Date: December 27, 2017

Synopsis:

            On March 1, 2018, the First Department entered their decision in Karwowski v. 1407 Broadway Real Estate LLC. This decision gleans two important considerations for insurers and practitioners, in the Appellate Division’s: (i) holding that a lessor’s indemnity provision will be triggered by a claim by a lessee’s contractor; and (ii) finding of factual issues with the lower court’s exclusion of a contractor’s workshop from liability under 241(6).

Background:

            Defendant 1407 Broadway Real Estate LLC (“Broadway”) is the owner of the building wherein this claim arose. Broadway holds an operating lease for the entirety of the building, located in Midtown Manhattan, New York. Defendant Cayre Grp Ltd. (“Cayre”) leases the 41st and 42nd floors of Broadway’s building, and holds a lease extension with Broadway. Plaintiff is a former employee of XCEL Interior Contracting, Inc. (“XCEL”), a third-party defendant in the action. While employed by XCEL, Plaintiff injured his hand while cutting plywood on an unprotected table saw, located on the 16th floor of Broadway’s building. Plaintiff’s injury was in the furtherance of a project undertaken by Cayre, for which XCEL was hired as a contractor.

Indemnity Trigger:

            Pursuant to the lease extension with Broadway, Broadway was given direction and coordination over XCEL, who was one of the lease’s memorialized approved contractors (“[a]ll work done by the contractor [XCEL] must be coordinated with the Building Manager”). This lease extension also contained the following indemnity, recited in pertinent part: “Tenant shall indemnify, defend and save harmless Landlord… from and against (a) all claims of whatever nature against Landlord arising from any act, omission or negligence of Tenant, its subtenant, contractors, licensees, agents, servants, invitees, employees or visitors…”
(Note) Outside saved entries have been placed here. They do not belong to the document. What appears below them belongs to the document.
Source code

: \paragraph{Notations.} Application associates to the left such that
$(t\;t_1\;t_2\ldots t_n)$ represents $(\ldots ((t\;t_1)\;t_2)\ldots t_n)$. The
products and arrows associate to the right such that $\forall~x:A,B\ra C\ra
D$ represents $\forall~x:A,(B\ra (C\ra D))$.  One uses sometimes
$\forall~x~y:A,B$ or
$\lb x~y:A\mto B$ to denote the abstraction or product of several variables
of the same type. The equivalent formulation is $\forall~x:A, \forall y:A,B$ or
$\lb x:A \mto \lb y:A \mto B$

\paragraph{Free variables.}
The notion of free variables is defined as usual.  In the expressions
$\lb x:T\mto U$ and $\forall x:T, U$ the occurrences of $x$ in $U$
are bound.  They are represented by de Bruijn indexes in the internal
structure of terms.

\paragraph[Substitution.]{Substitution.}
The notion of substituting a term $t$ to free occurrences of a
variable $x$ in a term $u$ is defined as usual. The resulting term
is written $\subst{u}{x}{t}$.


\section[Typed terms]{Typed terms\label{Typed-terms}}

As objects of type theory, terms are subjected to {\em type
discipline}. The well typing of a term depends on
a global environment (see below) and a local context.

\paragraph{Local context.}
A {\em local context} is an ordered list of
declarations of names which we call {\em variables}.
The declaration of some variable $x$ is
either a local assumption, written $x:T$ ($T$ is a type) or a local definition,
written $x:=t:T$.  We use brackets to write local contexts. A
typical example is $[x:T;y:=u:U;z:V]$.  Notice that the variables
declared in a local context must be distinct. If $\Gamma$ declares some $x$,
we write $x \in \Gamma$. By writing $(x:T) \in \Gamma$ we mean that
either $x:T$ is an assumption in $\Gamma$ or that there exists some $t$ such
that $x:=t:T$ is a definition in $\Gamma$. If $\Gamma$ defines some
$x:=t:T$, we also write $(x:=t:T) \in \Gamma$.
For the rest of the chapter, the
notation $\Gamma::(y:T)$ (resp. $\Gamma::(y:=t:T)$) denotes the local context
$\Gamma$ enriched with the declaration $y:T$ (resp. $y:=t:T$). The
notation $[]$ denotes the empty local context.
            Broadway cross-claimed below for summary judgment as to the issue of their contractual indemnification, a claim that was not granted. The First Department reversed and found for Broadway on this issue. The Appellate Division found that this indemnity was clear and unambiguous. In response, Cayre argued that this provision required a finding of “active negligence” or fault on behalf of Cayre. The First Department disagreed with this assertion, in holding that “all that is necessary to trigger the provision is a claim arising from any act or omission of Cayre or Cayre’s contractor…” (emphasis added). Cayre’s contractor here was XCEL, employer of the Plaintiff at the time of the alleged accident. The court held that no negligence was needed to trigger the indemnity, and instead, all that was needed was work being done by Cayre or their contractors within the building leased by Broadway.
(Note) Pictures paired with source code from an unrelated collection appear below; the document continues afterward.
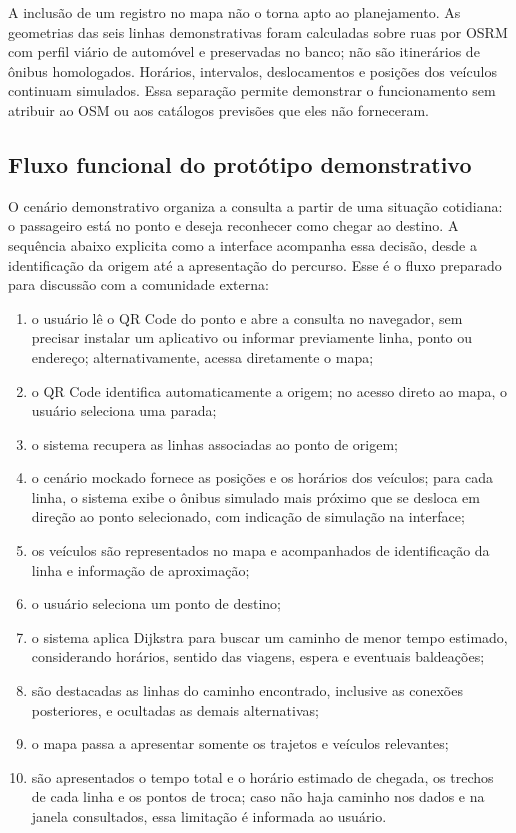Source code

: \documentclass[12pt,oneside,a4paper,brazil]{abntex2}
\begin{document}
A inclusão de um registro no mapa não o torna apto ao planejamento. As geometrias das seis linhas demonstrativas foram calculadas sobre ruas por OSRM com perfil viário de automóvel e preservadas no banco; não são itinerários de ônibus homologados. Horários, intervalos, deslocamentos e posições dos veículos continuam simulados. Essa separação permite demonstrar o funcionamento sem atribuir ao OSM ou aos catálogos previsões que eles não forneceram.

\subsection{Fluxo funcional do protótipo demonstrativo}

O cenário demonstrativo organiza a consulta a partir de uma situação cotidiana: o passageiro está no ponto e deseja reconhecer como chegar ao destino. A sequência abaixo explicita como a interface acompanha essa decisão, desde a identificação da origem até a apresentação do percurso. Esse é o fluxo preparado para discussão com a comunidade externa:

\begin{enumerate}
\item o usuário lê o QR Code do ponto e abre a consulta no navegador, sem precisar instalar um aplicativo ou informar previamente linha, ponto ou endereço; alternativamente, acessa diretamente o mapa;
\item o QR Code identifica automaticamente a origem; no acesso direto ao mapa, o usuário seleciona uma parada;
\item o sistema recupera as linhas associadas ao ponto de origem;
\item o cenário mockado fornece as posições e os horários dos veículos; para cada linha, o sistema exibe o ônibus simulado mais próximo que se desloca em direção ao ponto selecionado, com indicação de simulação na interface;
\item os veículos são representados no mapa e acompanhados de identificação da linha e informação de aproximação;
\item o usuário seleciona um ponto de destino;
\item o sistema aplica Dijkstra para buscar um caminho de menor tempo estimado, considerando horários, sentido das viagens, espera e eventuais baldeações;
\item são destacadas as linhas do caminho encontrado, inclusive as conexões posteriores, e ocultadas as demais alternativas;
\item o mapa passa a apresentar somente os trajetos e veículos relevantes;
\item são apresentados o tempo total e o horário estimado de chegada, os trechos de cada linha e os pontos de troca; caso não haja caminho nos dados e na janela consultados, essa limitação é informada ao usuário.
\end{enumerate}
\end{document}
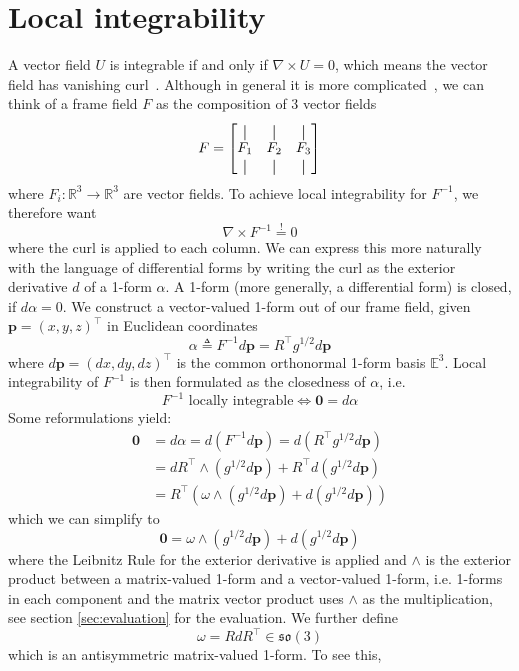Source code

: \documentclass[../thesis.tex]{subfiles}
\begin{document}
\section{Local integrability}
A vector field $U$ is integrable if and only if $\nabla \times U = 0$,
which means the vector field has vanishing curl~\cite{Pap20}.
Although in general it is more complicated~\cite{Nieser}, we can think of a frame field $F$ as the composition of 3 vector fields
$$F = \begin{bmatrix}
  \vertbar & \vertbar & \vertbar \\
  F_1 & F_2 & F_3 \\
  \vertbar & \vertbar & \vertbar
\end{bmatrix}$$
where $F_i : \mathbb{R}^3 \to \mathbb{R}^3$ are vector fields.
To achieve local integrability for $F^{-1}$, we therefore want
$$\nabla \times F^{-1} \overset{!}{=}0$$
where the curl is applied to each column.
We can express this more naturally with the language of differential forms by writing
the curl as the exterior derivative $d$ of a 1-form $\alpha$.
A 1-form (more generally, a differential form) is closed, if $d\alpha = 0$.
We construct a vector-valued 1-form out of our frame field,
given $\bm{p}=(x,y,z)^{\top}$ in Euclidean coordinates
$$\alpha \triangleq F^{-1}d\bm{p} = R^{\top}g^{1/2}d\bm{p}$$
where $d\bm{p} = (dx,dy,dz)^{\top}$ is the common orthonormal 1-form basis $\mathbb{E}^3$.
Local integrability of $F^{-1}$ is then formulated as the closedness of $\alpha$, i.e.
$$F^{-1} \text{ locally integrable} \iff \bm{0} = d\alpha$$
Some reformulations yield:
\begin{align*}
  \bm{0} &= d\alpha = d(F^{-1}d\bm{p}) = d(R^{\top}g^{1/2}d\bm{p})\\
  &= dR^{\top} \wedge  (g^{1/2}d\bm{p}) + R^{\top}d(g^{1/2}d\bm{p}) \\
  &= R^{\top}(\omega \wedge (g^{1/2}d\bm{p})+ d(g^{1/2}d\bm{p}))
\end{align*}
which we can simplify to
\begin{equation}\label{eq:oneform}
  \bm{0} = \omega \wedge (g^{1/2}d\bm{p})+ d(g^{1/2}d\bm{p})
\end{equation}
where the Leibnitz Rule for the exterior derivative is applied
and $\wedge$ is the exterior product between a matrix-valued 1-form and a vector-valued 1-form,
i.e. 1-forms in each component and the matrix vector product uses $\wedge$
as the multiplication, see section \ref{sec:evaluation} for the evaluation.
We further define
$$\omega = RdR^{\top} \in \mathfrak{so}(3)$$
which is an antisymmetric matrix-valued 1-form. To see this, 
\end{document}
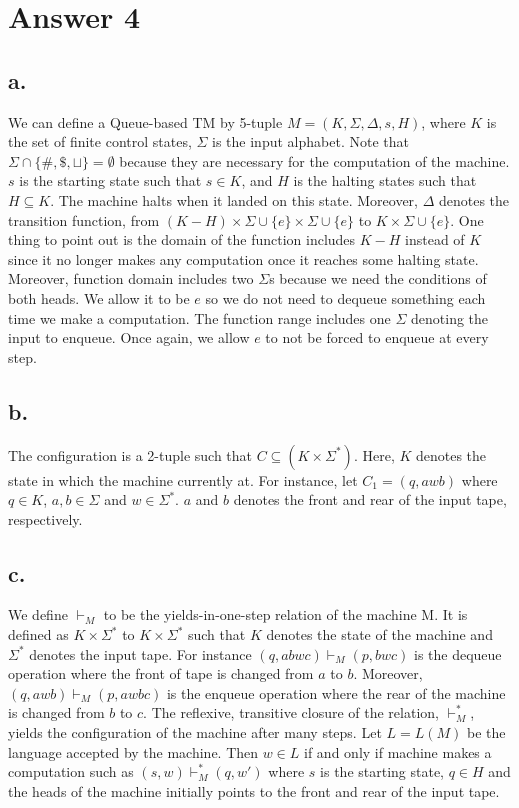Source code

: \documentclass[12pt]{article}
\begin{document}
\section*{Answer 4}

\subsection*{a.}
We can define a Queue-based TM by 5-tuple $M=(K,\Sigma, \Delta, s, H)$,  where $K$ is the set of finite control states, $\Sigma$ is the input alphabet. Note that $\Sigma \cap \{\#,\$,\sqcup\}=\emptyset$ because they are necessary for the computation of the machine. $s$ is the starting state such that $s\in K$, and $H$ is the halting states such that $H\subseteq K$. The machine halts when it landed on this state. Moreover, $\Delta$ denotes the transition function, from $(K-H)\times \Sigma\cup\{e\} \times \Sigma\cup\{e\}$ to $K \times \Sigma\cup\{e\}$. One thing to point out is the domain of the function includes $K-H$ instead of $K$ since it no longer makes any computation once it reaches some halting state. Moreover, function domain includes two $\Sigma$s because we need the conditions of both heads. We allow it to be $e$ so we do not need to dequeue something each time we make a computation. The function range includes one $\Sigma$ denoting the input to enqueue. Once again, we allow $e$ to not be forced to enqueue at every step.
\subsection*{b.}
The configuration is a 2-tuple such that $C\subseteq (K\times\Sigma^*)$. Here, $K$ denotes the state in which the machine currently at.  For instance, let $C_1 = (q, awb)$ where $q\in K$, $a,b\in\Sigma$ and $w\in\Sigma^*$. $a$ and $b$ denotes the front and rear of the input tape, respectively.
\subsection*{c.}
We define $\vdash_M$ to be the yields-in-one-step relation of the machine M. It is defined as $K\times \Sigma^*$ to $K\times\Sigma^*$ such that  $K$ denotes the state of the machine and $\Sigma^*$ denotes the input tape. For instance $(q, abwc)\vdash_M(p, bwc)$ is the dequeue operation where the front of tape is changed from $a$ to $b$. Moreover, $(q,awb)\vdash_M (p, awbc)$ is the enqueue operation where the rear of the machine is changed from $b$ to $c$. The reflexive, transitive closure of the relation, $\vdash^*_M$, yields the configuration of the machine after many steps. Let $L=L(M)$ be the language accepted by the machine. Then $w\in L$ if and only if machine makes a computation such as $(s,w)\vdash^*_M(q,w')$ where $s$ is the starting state, $q\in H$ and the heads of the machine initially points to the front and rear of the input tape.
\end{document}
Factual issue found in Labor Law §241(6) analysis:

           At the Supreme Court below, Plaintiff’s claims under Labor Law §241(6) were dismissed. Section 241(6) imposes on property owners (and lessee’s under Article 10 of New York Labor Law) the duty to provide reasonable protection and safety for workers, and to comply with all Department of Labor regulations. The issue in application of §241(6) was, primarily, centered around the physical location at which the injury took place. The location was the 16th floor of the building in question. A portion of the 16th floor was XCEL’s in practice, an area where they would keep materials and tools used for renovations within the building. However, no personnel or office furniture existed in a permanent capacity, and XCEL had no lease and did not pay any rent for the space. XCEL maintains a separate permanent office and workshop in Queens.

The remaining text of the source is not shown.